%%

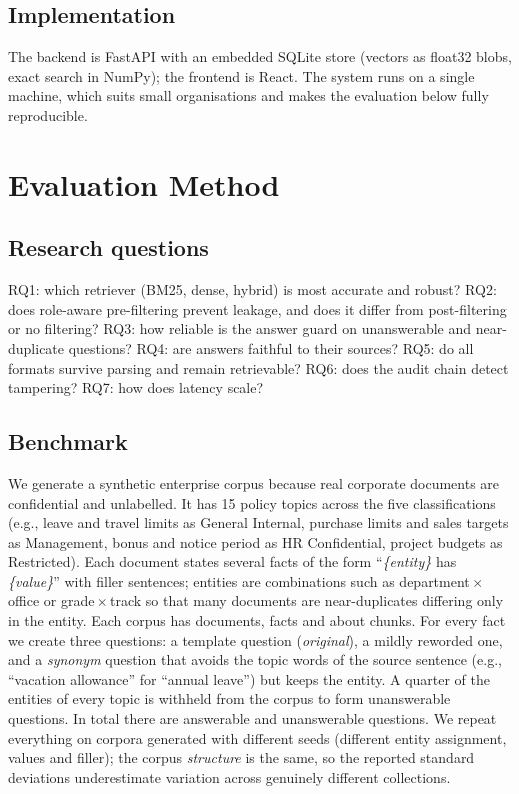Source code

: \documentclass[journal]{IEEEtran}
\begin{document}
\subsection{Implementation}
The backend is FastAPI with an embedded SQLite store (vectors as float32 blobs, exact search in NumPy); the frontend is React. The system runs on a single machine, which suits small organisations and makes the evaluation below fully reproducible.

\section{Evaluation Method}\label{sec:eval}
\subsection{Research questions}
RQ1: which retriever (BM25, dense, hybrid) is most accurate and robust? RQ2: does role-aware pre-filtering prevent leakage, and does it differ from post-filtering or no filtering? RQ3: how reliable is the answer guard on unanswerable and near-duplicate questions? RQ4: are answers faithful to their sources? RQ5: do all formats survive parsing and remain retrievable? RQ6: does the audit chain detect tampering? RQ7: how does latency scale?

\subsection{Benchmark}
We generate a synthetic enterprise corpus because real corporate documents are confidential and unlabelled. It has 15 policy topics across the five classifications (e.g., leave and travel limits as General Internal, purchase limits and sales targets as Management, bonus and notice period as HR Confidential, project budgets as Restricted). Each document states several facts of the form ``\emph{\{entity\}} has \emph{\{value\}}'' with filler sentences; entities are combinations such as department\,$\times$\,office or grade\,$\times$\,track so that many documents are near-duplicates differing only in the entity. Each corpus has \NDocs{} documents, \NFacts{} facts and about \NChunks{} chunks. For every fact we create three questions: a template question (\emph{original}), a mildly reworded one, and a \emph{synonym} question that avoids the topic words of the source sentence (e.g., ``vacation allowance'' for ``annual leave'') but keeps the entity. A quarter of the entities of every topic is withheld from the corpus to form unanswerable questions. In total there are \NAnswerable{} answerable and \NUnanswerable{} unanswerable questions. We repeat everything on \NSeeds{} corpora generated with different seeds (different entity assignment, values and filler); the corpus \emph{structure} is the same, so the reported standard deviations underestimate variation across genuinely different collections.
\end{document}
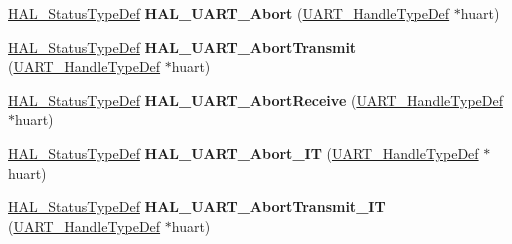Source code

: \begin{DoxyCompactItemize}
\item 
\mbox{\label{group___u_a_r_t___exported___functions___group2_ga2d7be1f59fc810f49dadc580307a4862}} 
\hyperlink{stm32f0xx__hal__def_8h_a63c0679d1cb8b8c684fbb0632743478f}{H\+A\+L\+\_\+\+Status\+Type\+Def} {\bfseries H\+A\+L\+\_\+\+U\+A\+R\+T\+\_\+\+Abort} (\hyperlink{struct_u_a_r_t___handle_type_def}{U\+A\+R\+T\+\_\+\+Handle\+Type\+Def} $\ast$huart)
\item 
\mbox{\label{group___u_a_r_t___exported___functions___group2_ga5a8858ffca45541416097961523d5fb2}} 
\hyperlink{stm32f0xx__hal__def_8h_a63c0679d1cb8b8c684fbb0632743478f}{H\+A\+L\+\_\+\+Status\+Type\+Def} {\bfseries H\+A\+L\+\_\+\+U\+A\+R\+T\+\_\+\+Abort\+Transmit} (\hyperlink{struct_u_a_r_t___handle_type_def}{U\+A\+R\+T\+\_\+\+Handle\+Type\+Def} $\ast$huart)
\item 
\mbox{\label{group___u_a_r_t___exported___functions___group2_ga9732372cfae60c019bb41554ab12edd6}} 
\hyperlink{stm32f0xx__hal__def_8h_a63c0679d1cb8b8c684fbb0632743478f}{H\+A\+L\+\_\+\+Status\+Type\+Def} {\bfseries H\+A\+L\+\_\+\+U\+A\+R\+T\+\_\+\+Abort\+Receive} (\hyperlink{struct_u_a_r_t___handle_type_def}{U\+A\+R\+T\+\_\+\+Handle\+Type\+Def} $\ast$huart)
\item 
\mbox{\label{group___u_a_r_t___exported___functions___group2_ga3183626ee21f103cbcb50241eca50e4d}} 
\hyperlink{stm32f0xx__hal__def_8h_a63c0679d1cb8b8c684fbb0632743478f}{H\+A\+L\+\_\+\+Status\+Type\+Def} {\bfseries H\+A\+L\+\_\+\+U\+A\+R\+T\+\_\+\+Abort\+\_\+\+IT} (\hyperlink{struct_u_a_r_t___handle_type_def}{U\+A\+R\+T\+\_\+\+Handle\+Type\+Def} $\ast$huart)
\item 
\mbox{\label{group___u_a_r_t___exported___functions___group2_ga0fba12f56413e2dbe8b96040ecf5aa7e}} 
\hyperlink{stm32f0xx__hal__def_8h_a63c0679d1cb8b8c684fbb0632743478f}{H\+A\+L\+\_\+\+Status\+Type\+Def} {\bfseries H\+A\+L\+\_\+\+U\+A\+R\+T\+\_\+\+Abort\+Transmit\+\_\+\+IT} (\hyperlink{struct_u_a_r_t___handle_type_def}{U\+A\+R\+T\+\_\+\+Handle\+Type\+Def} $\ast$huart)
\item 
\mbox{\label{group___u_a_r_t___exported___functions___group2_gaad7bc5748b849abc29d18b2ddd02876f}} 

\end{DoxyCompactItemize}
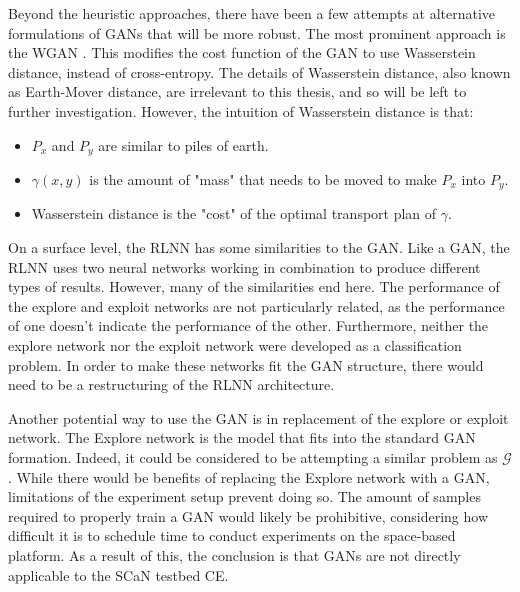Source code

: 	\par Beyond the heuristic approaches, there have been a few attempts at alternative formulations of GANs that will be more robust. The most prominent approach is the WGAN \cite{bg:wganPaper}. This modifies the cost function of the GAN to use Wasserstein distance, instead of cross-entropy. The details of Wasserstein distance, also known as Earth-Mover distance, are irrelevant to this thesis, and so will be left to further investigation. However, the intuition of Wasserstein distance is that:  
	\begin{itemize}
		\item $P_x$ and $P_y$ are similar to piles of earth. 
		\item $\gamma(x,y)$ is the amount of "mass" that needs to be moved to make $P_x$ into $P_y$.
		\item Wasserstein distance is the "cost" of the optimal transport plan of $\gamma$.
	\end{itemize}
	\par On a surface level, the RLNN has some similarities to the GAN. Like a GAN, the RLNN uses two neural networks working in combination to produce different types of results. However, many of the similarities end here. The performance of the explore and exploit networks are not particularly related, as the performance of one doesn't indicate the performance of the other. Furthermore, neither the explore network nor the exploit network were developed as a classification problem. In order to make these networks fit the GAN structure, there would need to be a restructuring of the RLNN architecture.
	\par Another potential way to use the GAN is in replacement of the explore or exploit network. The Explore network is the model that fits into the standard GAN formation. Indeed, it could be considered to be attempting a similar problem as $\mathcal{G}$. While there would be benefits of replacing the Explore network with a GAN, limitations of the experiment setup prevent doing so. The amount of samples required to properly train a GAN would likely be prohibitive, considering how difficult it is to schedule time to conduct experiments on the space-based platform. As a result of this, the conclusion is that GANs are not directly applicable to the SCaN testbed CE.
	
%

%%

For this exercise, gather every line of the data that contains the word "gamma".

● **RESPONSE**:
		\item $\gamma(x,y)$ is the amount of "mass" that needs to be moved to make $P_x$ into $P_y$.
		\item Wasserstein distance is the "cost" of the optimal transport plan of $\gamma$.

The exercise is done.